Featured Research

from universities, journals, and other organizations

Astronomers' First Direct Evidence: Young Low-mass Objects Are Twice As Heavy As Predicted

Date:
January 29, 2005
Source:
University Of Arizona
Summary:
Although mass is the most important property of stars, it has proved very hard to measure for the lowest mass objects in the universe. Thanks to a powerful new camera, a very rare, low-mass companion has finally been photographed.

An enhanced false color infrared image of AB Dor A and C. The faint companion "AB Dor C" -- seen as the pink dot at 8 O'clock -- is 120 times fainter than its primary star. The tiny 0.156 arcsec separation between A and C is smaller than a dime seen from 8 miles away. Nevertheless, the new NACO SDI camera was able to distinguish it as a "redder" dot surrounded by the "bluer" light from AB Dor A. The orbit of AB Dor C around AB Dor A is shown as a yellow ellipse. It takes 11.75 years for the 93 Jupiter mass companion to complete this orbit.
Credit: Photo Laird Close, Steward Observatory

Although mass is the most important property of stars, it has proved very hard to measure for the lowest mass objects in the universe. Thanks to a powerful new camera, a very rare, low-mass companion has finally been photographed.

Related Articles


The discovery suggests that, due to errors in the models, astronomers have overestimated the number of young "brown dwarfs" and "free floating" extrasolar planets. An international team of astronomers lead by University of Arizona Associate Professor Laird Close reports the discovery in today's (Jan 20.) issue of Nature.

The image has allowed the team to directly measure the mass of a young, very low mass object for the first time. The object, more than 100 times fainter than its close primary star, is 93 times as massive as Jupiter -- almost twice as heavy as theory predicts it should be.
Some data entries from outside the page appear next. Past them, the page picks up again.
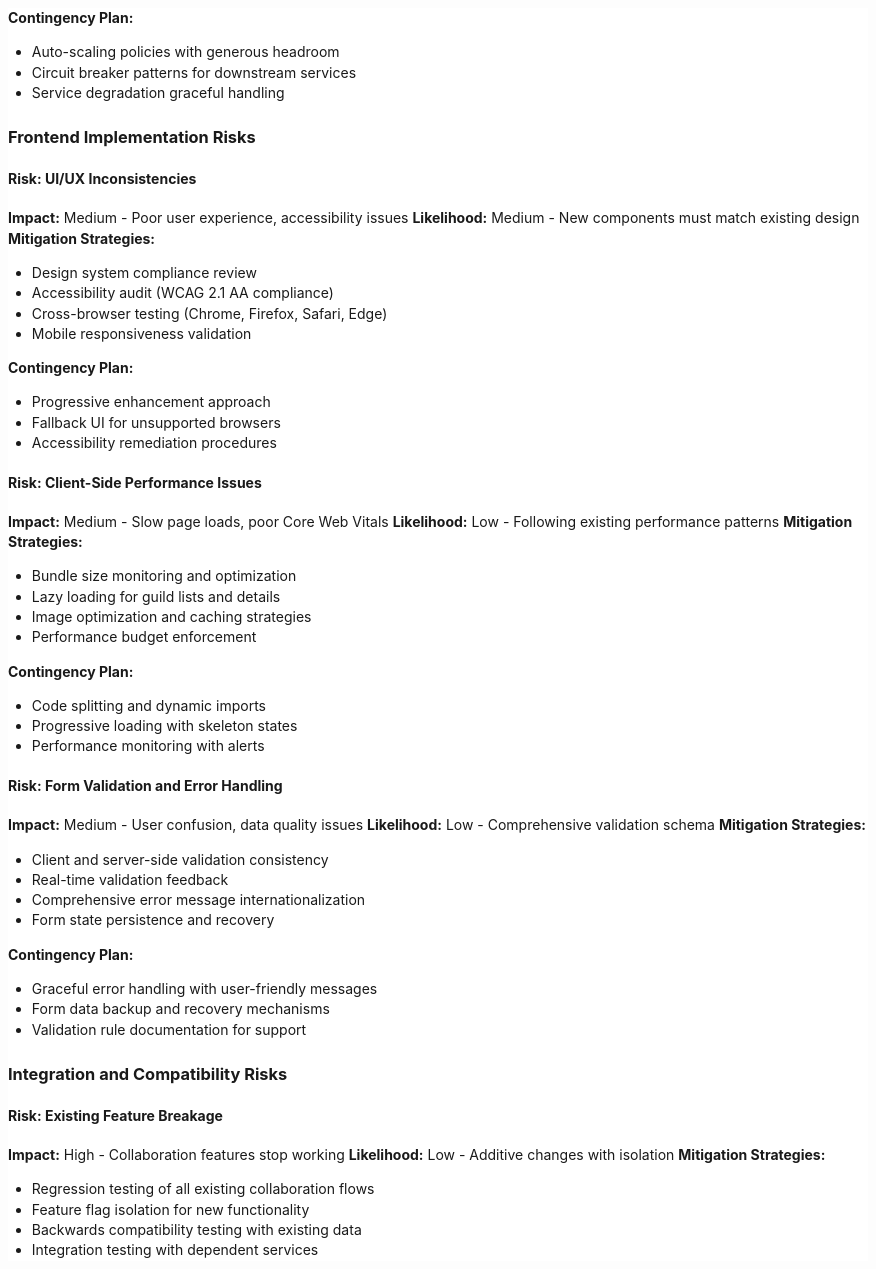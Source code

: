**Contingency Plan:**
- Auto-scaling policies with generous headroom
- Circuit breaker patterns for downstream services
- Service degradation graceful handling

### Frontend Implementation Risks

#### Risk: UI/UX Inconsistencies
**Impact:** Medium - Poor user experience, accessibility issues
**Likelihood:** Medium - New components must match existing design
**Mitigation Strategies:**
- Design system compliance review
- Accessibility audit (WCAG 2.1 AA compliance)
- Cross-browser testing (Chrome, Firefox, Safari, Edge)
- Mobile responsiveness validation

**Contingency Plan:**
- Progressive enhancement approach
- Fallback UI for unsupported browsers
- Accessibility remediation procedures

#### Risk: Client-Side Performance Issues
**Impact:** Medium - Slow page loads, poor Core Web Vitals
**Likelihood:** Low - Following existing performance patterns
**Mitigation Strategies:**
- Bundle size monitoring and optimization
- Lazy loading for guild lists and details
- Image optimization and caching strategies
- Performance budget enforcement

**Contingency Plan:**
- Code splitting and dynamic imports
- Progressive loading with skeleton states
- Performance monitoring with alerts

#### Risk: Form Validation and Error Handling
**Impact:** Medium - User confusion, data quality issues
**Likelihood:** Low - Comprehensive validation schema
**Mitigation Strategies:**
- Client and server-side validation consistency
- Real-time validation feedback
- Comprehensive error message internationalization
- Form state persistence and recovery

**Contingency Plan:**
- Graceful error handling with user-friendly messages
- Form data backup and recovery mechanisms
- Validation rule documentation for support

### Integration and Compatibility Risks

#### Risk: Existing Feature Breakage
**Impact:** High - Collaboration features stop working
**Likelihood:** Low - Additive changes with isolation
**Mitigation Strategies:**
- Regression testing of all existing collaboration flows
- Feature flag isolation for new functionality
- Backwards compatibility testing with existing data
- Integration testing with dependent services
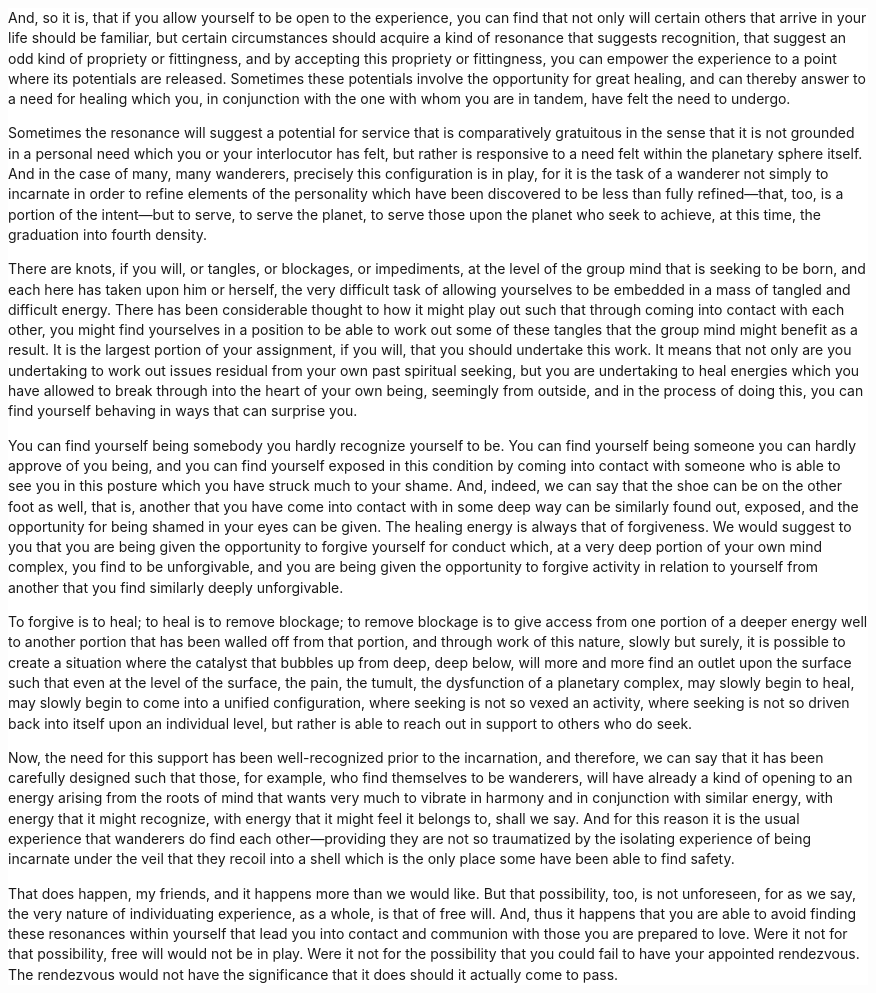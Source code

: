 <p>And, so it is, that if you allow yourself to be open to the experience, you can find that not only will certain others that arrive in your life should be familiar, but certain circumstances should acquire a kind of resonance that suggests recognition, that suggest an odd kind of propriety or fittingness, and by accepting this propriety or fittingness, you can empower the experience to a point where its potentials are released. Sometimes these potentials involve the opportunity for great healing, and can thereby answer to a need for healing which you, in conjunction with the one with whom you are in tandem, have felt the need to undergo. </p>
<p>Sometimes the resonance will suggest a potential for service that is comparatively gratuitous in the sense that it is not grounded in a personal need which you or your interlocutor has felt, but rather is responsive to a need felt within the planetary sphere itself. And in the case of many, many wanderers, precisely this configuration is in play, for it is the task of a wanderer not simply to incarnate in order to refine elements of the personality which have been discovered to be less than fully refined—that, too, is a portion of the intent—but to serve, to serve the planet, to serve those upon the planet who seek to achieve, at this time, the graduation into fourth density.</p>
<p>There are knots, if you will, or tangles, or blockages, or impediments, at the level of the group mind that is seeking to be born, and each here has taken upon him or herself, the very difficult task of allowing yourselves to be embedded in a mass of tangled and difficult energy. There has been considerable thought to how it might play out such that through coming into contact with each other, you might find yourselves in a position to be able to work out some of these tangles that the group mind might benefit as a result. It is the largest portion of your assignment, if you will, that you should undertake this work. It means that not only are you undertaking to work out issues residual from your own past spiritual seeking, but you are undertaking to heal energies which you have allowed to break through into the heart of your own being, seemingly from outside, and in the process of doing this, you can find yourself behaving in ways that can surprise you. </p>
<p>You can find yourself being somebody you hardly recognize yourself to be. You can find yourself being someone you can hardly approve of you being, and you can find yourself exposed in this condition by coming into contact with someone who is able to see you in this posture which you have struck much to your shame. And, indeed, we can say that the shoe can be on the other foot as well, that is, another that you have come into contact with in some deep way can be similarly found out, exposed, and the opportunity for being shamed in your eyes can be given. The healing energy is always that of forgiveness. We would suggest to you that you are being given the opportunity to forgive yourself for conduct which, at a very deep portion of your own mind complex, you find to be unforgivable, and you are being given the opportunity to forgive activity in relation to yourself from another that you find similarly deeply unforgivable. </p>
<p>To forgive is to heal; to heal is to remove blockage; to remove blockage is to give access from one portion of a deeper energy well to another portion that has been walled off from that portion, and through work of this nature, slowly but surely, it is possible to create a situation where the catalyst that bubbles up from deep, deep below, will more and more find an outlet upon the surface such that even at the level of the surface, the pain, the tumult, the dysfunction of a planetary complex, may slowly begin to heal, may slowly begin to come into a unified configuration, where seeking is not so vexed an activity, where seeking is not so driven back into itself upon an individual level, but rather is able to reach out in support to others who do seek.</p>
<p>Now, the need for this support has been well-recognized prior to the incarnation, and therefore, we can say that it has been carefully designed such that those, for example, who find themselves to be wanderers, will have already a kind of opening to an energy arising from the roots of mind that wants very much to vibrate in harmony and in conjunction with similar energy, with energy that it might recognize, with energy that it might feel it belongs to, shall we say. And for this reason it is the usual experience that wanderers do find each other—providing they are not so traumatized by the isolating experience of being incarnate under the veil that they recoil into a shell which is the only place some have  been able to find safety. </p>
<p>That does happen, my friends, and it happens more than we would like. But that possibility, too, is not unforeseen, for as we say, the very nature of individuating experience, as a whole, is that of free will. And, thus it happens that you are able to avoid finding these resonances within yourself that lead you into contact and communion with those you are prepared to love. Were it not for that possibility, free will would not be in play. Were it not for the possibility that you could fail to have your appointed rendezvous. The rendezvous would not have the significance that it does should it actually come to pass. </p>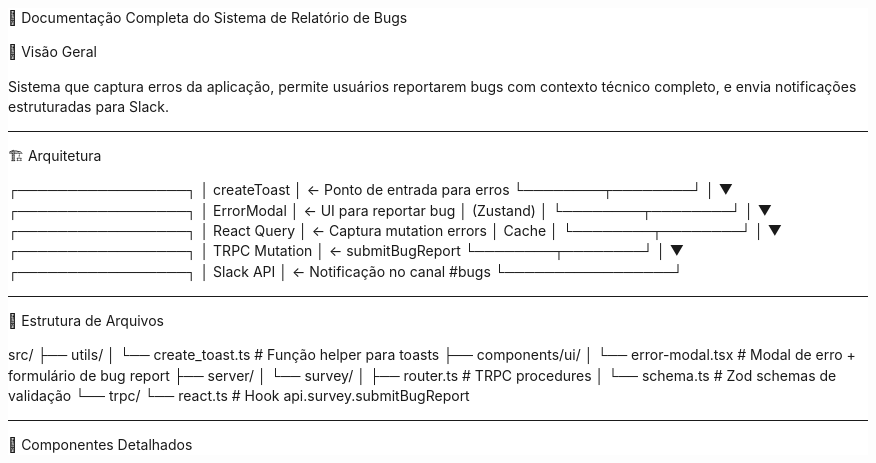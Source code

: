 📘 Documentação Completa do Sistema de Relatório de Bugs

  🎯 Visão Geral

  Sistema que captura erros da aplicação, permite usuários reportarem bugs com contexto técnico completo, e envia notificações estruturadas para Slack.

  ---
  🏗️ Arquitetura

  ┌─────────────────┐
  │   createToast   │ ← Ponto de entrada para erros
  └────────┬────────┘
           │
           ▼
  ┌─────────────────┐
  │  ErrorModal     │ ← UI para reportar bug
  │  (Zustand)      │
  └────────┬────────┘
           │
           ▼
  ┌─────────────────┐
  │  React Query    │ ← Captura mutation errors
  │  Cache          │
  └────────┬────────┘
           │
           ▼
  ┌─────────────────┐
  │  TRPC Mutation  │ ← submitBugReport
  └────────┬────────┘
           │
           ▼
  ┌─────────────────┐
  │  Slack API      │ ← Notificação no canal #bugs
  └─────────────────┘

  ---
  📁 Estrutura de Arquivos

  src/
  ├── utils/
  │   └── create_toast.ts          # Função helper para toasts
  ├── components/ui/
  │   └── error-modal.tsx          # Modal de erro + formulário de bug report
  ├── server/
  │   └── survey/
  │       ├── router.ts            # TRPC procedures
  │       └── schema.ts            # Zod schemas de validação
  └── trpc/
      └── react.ts                 # Hook api.survey.submitBugReport

  ---
  🔧 Componentes Detalhados
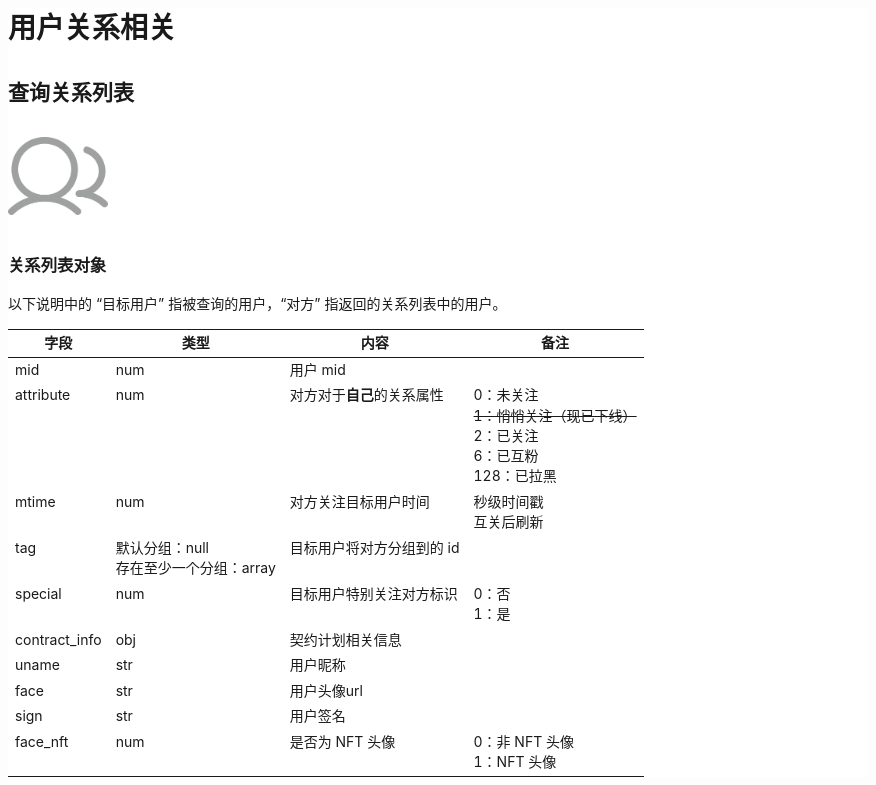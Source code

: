 # 用户关系相关

## 查询关系列表

<img src="../../assets/img/relation.svg" width="100" height="100" />

### 关系列表对象

以下说明中的 “目标用户” 指被查询的用户，“对方” 指返回的关系列表中的用户。

| 字段            | 类型                                        | 内容                       | 备注                                                                                      |
| --------------- | ------------------------------------------- | -------------------------- | ----------------------------------------------------------------------------------------- |
| mid             | num                                         | 用户 mid                   |                                                                                           |
| attribute       | num                                         | 对方对于**自己**的关系属性 | 0：未关注<br />~~1：悄悄关注（现已下线）~~<br />2：已关注<br />6：已互粉<br />128：已拉黑 |
| mtime           | num                                         | 对方关注目标用户时间       | 秒级时间戳<br />互关后刷新                                                                |
| tag             | 默认分组：null<br />存在至少一个分组：array | 目标用户将对方分组到的 id  |                                                                                           |
| special         | num                                         | 目标用户特别关注对方标识   | 0：否<br />1：是                                                                          |
| contract_info   | obj                                         | 契约计划相关信息           |                                                                                           |
| uname           | str                                         | 用户昵称                   |                                                                                           |
| face            | str                                         | 用户头像url                |                                                                                           |
| sign            | str                                         | 用户签名                   |                                                                                           |
| face_nft        | num                                         | 是否为 NFT 头像            | 0：非 NFT 头像<br />1：NFT 头像                                                           |
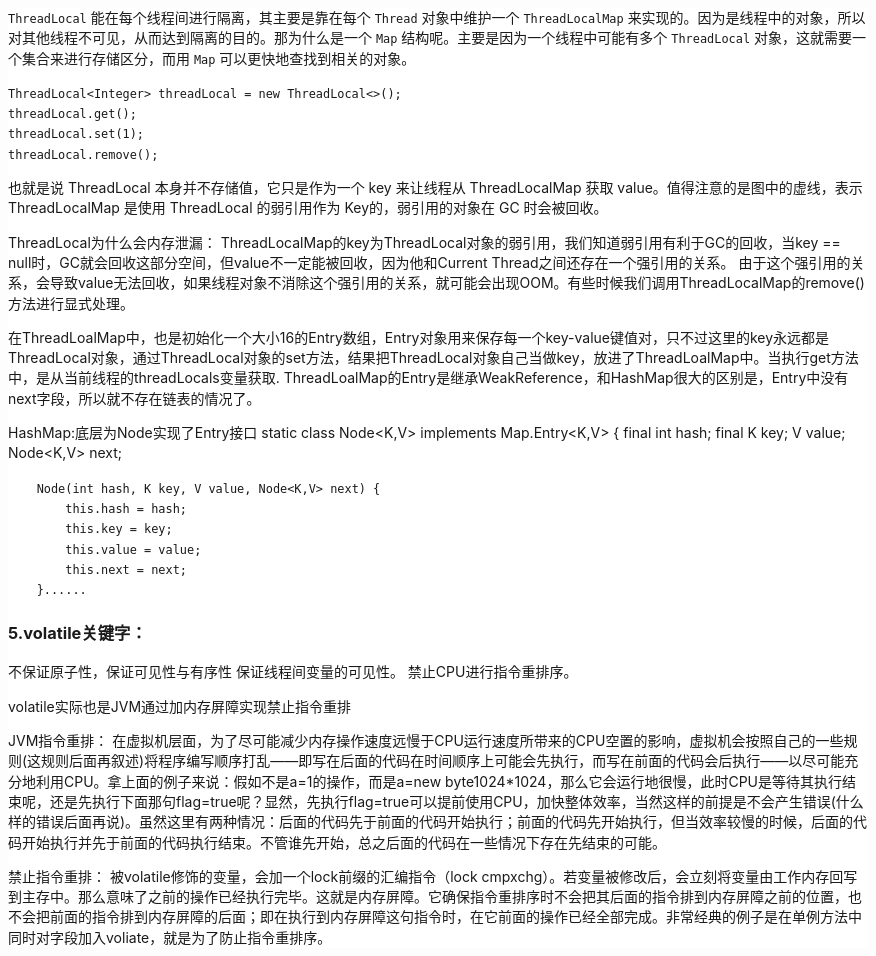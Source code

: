 `ThreadLocal` 能在每个线程间进行隔离，其主要是靠在每个 `Thread` 对象中维护一个 `ThreadLocalMap` 来实现的。因为是线程中的对象，所以对其他线程不可见，从而达到隔离的目的。那为什么是一个 `Map` 结构呢。主要是因为一个线程中可能有多个 `ThreadLocal` 对象，这就需要一个集合来进行存储区分，而用 `Map` 可以更快地查找到相关的对象。

```text
ThreadLocal<Integer> threadLocal = new ThreadLocal<>();
threadLocal.get();
threadLocal.set(1);
threadLocal.remove();
```

也就是说 ThreadLocal 本身并不存储值，它只是作为一个 key 来让线程从 ThreadLocalMap 获取 value。值得注意的是图中的虚线，表示 ThreadLocalMap 是使用 ThreadLocal 的弱引用作为 Key的，弱引用的对象在 GC 时会被回收。



ThreadLocal为什么会内存泄漏：
ThreadLocalMap的key为ThreadLocal对象的弱引用，我们知道弱引用有利于GC的回收，当key == null时，GC就会回收这部分空间，但value不一定能被回收，因为他和Current Thread之间还存在一个强引用的关系。
由于这个强引用的关系，会导致value无法回收，如果线程对象不消除这个强引用的关系，就可能会出现OOM。有些时候我们调用ThreadLocalMap的remove()方法进行显式处理。

在ThreadLoalMap中，也是初始化一个大小16的Entry数组，Entry对象用来保存每一个key-value键值对，只不过这里的key永远都是ThreadLocal对象，通过ThreadLocal对象的set方法，结果把ThreadLocal对象自己当做key，放进了ThreadLoalMap中。当执行get方法中，是从当前线程的threadLocals变量获取.
ThreadLoalMap的Entry是继承WeakReference，和HashMap很大的区别是，Entry中没有next字段，所以就不存在链表的情况了。

HashMap:底层为Node实现了Entry接口
static class Node<K,V> implements Map.Entry<K,V> {
        final int hash;
        final K key;
        V value;
        Node<K,V> next;

        Node(int hash, K key, V value, Node<K,V> next) {
            this.hash = hash;
            this.key = key;
            this.value = value;
            this.next = next;
        }......



### 5.volatile关键字：

不保证原子性，保证可见性与有序性
保证线程间变量的可见性。
禁止CPU进行指令重排序。

volatile实际也是JVM通过加内存屏障实现禁止指令重排

JVM指令重排：
在虚拟机层面，为了尽可能减少内存操作速度远慢于CPU运行速度所带来的CPU空置的影响，虚拟机会按照自己的一些规则(这规则后面再叙述)将程序编写顺序打乱——即写在后面的代码在时间顺序上可能会先执行，而写在前面的代码会后执行——以尽可能充分地利用CPU。拿上面的例子来说：假如不是a=1的操作，而是a=new byte1024*1024，那么它会运行地很慢，此时CPU是等待其执行结束呢，还是先执行下面那句flag=true呢？显然，先执行flag=true可以提前使用CPU，加快整体效率，当然这样的前提是不会产生错误(什么样的错误后面再说)。虽然这里有两种情况：后面的代码先于前面的代码开始执行；前面的代码先开始执行，但当效率较慢的时候，后面的代码开始执行并先于前面的代码执行结束。不管谁先开始，总之后面的代码在一些情况下存在先结束的可能。


禁止指令重排：
被volatile修饰的变量，会加一个lock前缀的汇编指令（lock cmpxchg）。若变量被修改后，会立刻将变量由工作内存回写到主存中。那么意味了之前的操作已经执行完毕。这就是内存屏障。它确保指令重排序时不会把其后面的指令排到内存屏障之前的位置，也不会把前面的指令排到内存屏障的后面；即在执行到内存屏障这句指令时，在它前面的操作已经全部完成。非常经典的例子是在单例方法中同时对字段加入voliate，就是为了防止指令重排序。
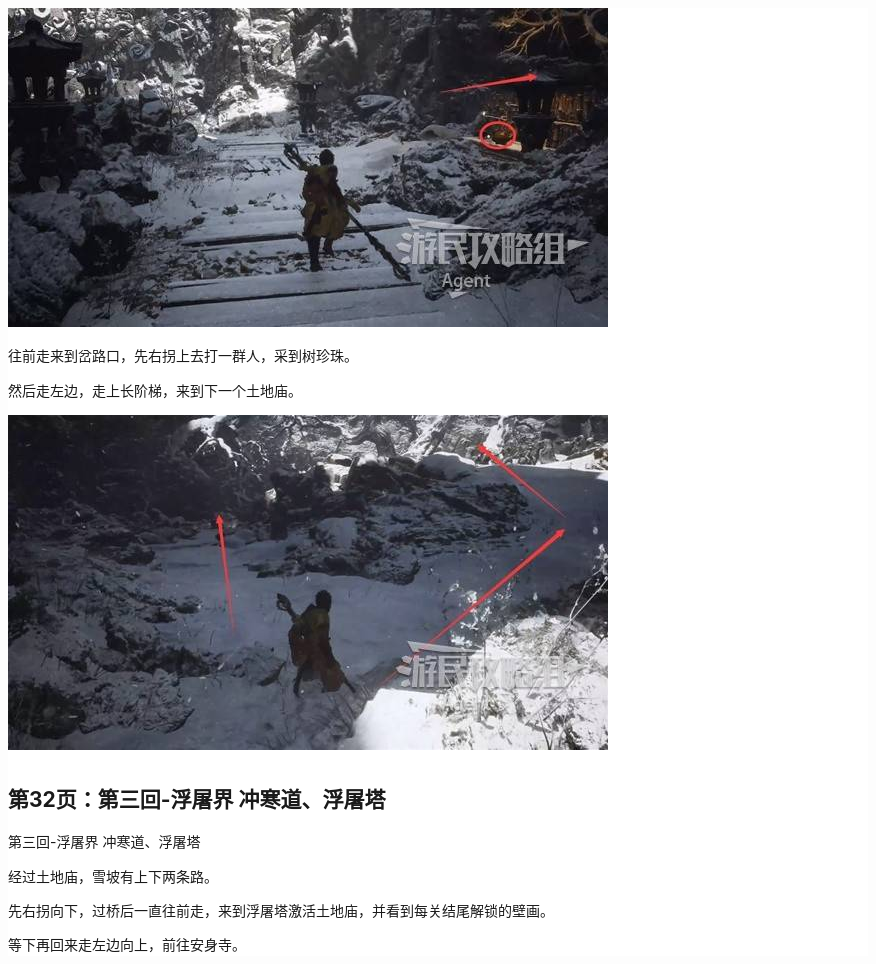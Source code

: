![游民星空](images/4e81fde7dc7dfc9a7b907a523e79ca1c.jpg)

往前走来到岔路口，先右拐上去打一群人，采到树珍珠。

然后走左边，走上长阶梯，来到下一个土地庙。

![游民星空](images/a1b99a2dc4ee657d7f9f65b1e5694131.jpg)


<a id="第32页：第三回-浮屠界-冲寒道、浮屠塔"></a>

## 第32页：第三回-浮屠界 冲寒道、浮屠塔

第三回-浮屠界 冲寒道、浮屠塔

经过土地庙，雪坡有上下两条路。

先右拐向下，过桥后一直往前走，来到浮屠塔激活土地庙，并看到每关结尾解锁的壁画。

等下再回来走左边向上，前往安身寺。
Their findings challenge current ideas about the astronomical brown dwarf population and the existence of widely publicized free-floating extrasolar planets.

Brown dwarfs are objects 75 times more massive than Jupiter but not massive enough to burn as stars. If young objects identified as brown dwarfs are twice as massive as has been thought, many actually are low mass stars. Objects recently identified as 'free-floating' planets are in turn likely just low mass brown dwarfs.

Close of the UA's Steward Observatory and his international colleagues detected the faint, very-low-mass companion, named AB Dor C, which orbits the very young star AB Doradus A (AB Dor A) at only 2.3 times the distance between the Earth and the sun, or about the distance between the sun and the asteroids beyond Mars.

Astronomers searching for very low mass objects look at young nearby stars because low mass companion objects will be brightest when young, before they contract and cool. Astronomers had suspected since the early 1990s that well-known AB Dor A -- a star 48 light years (14.9 parsecs) from Earth and only 50 million years old -- has a low-mass companion because its position 'wobbles' as it's pulled by an unseen companion. But even the Hubble Space Telescope tried and failed to detect the companion because it was too faint and too close to the glare of the primary star.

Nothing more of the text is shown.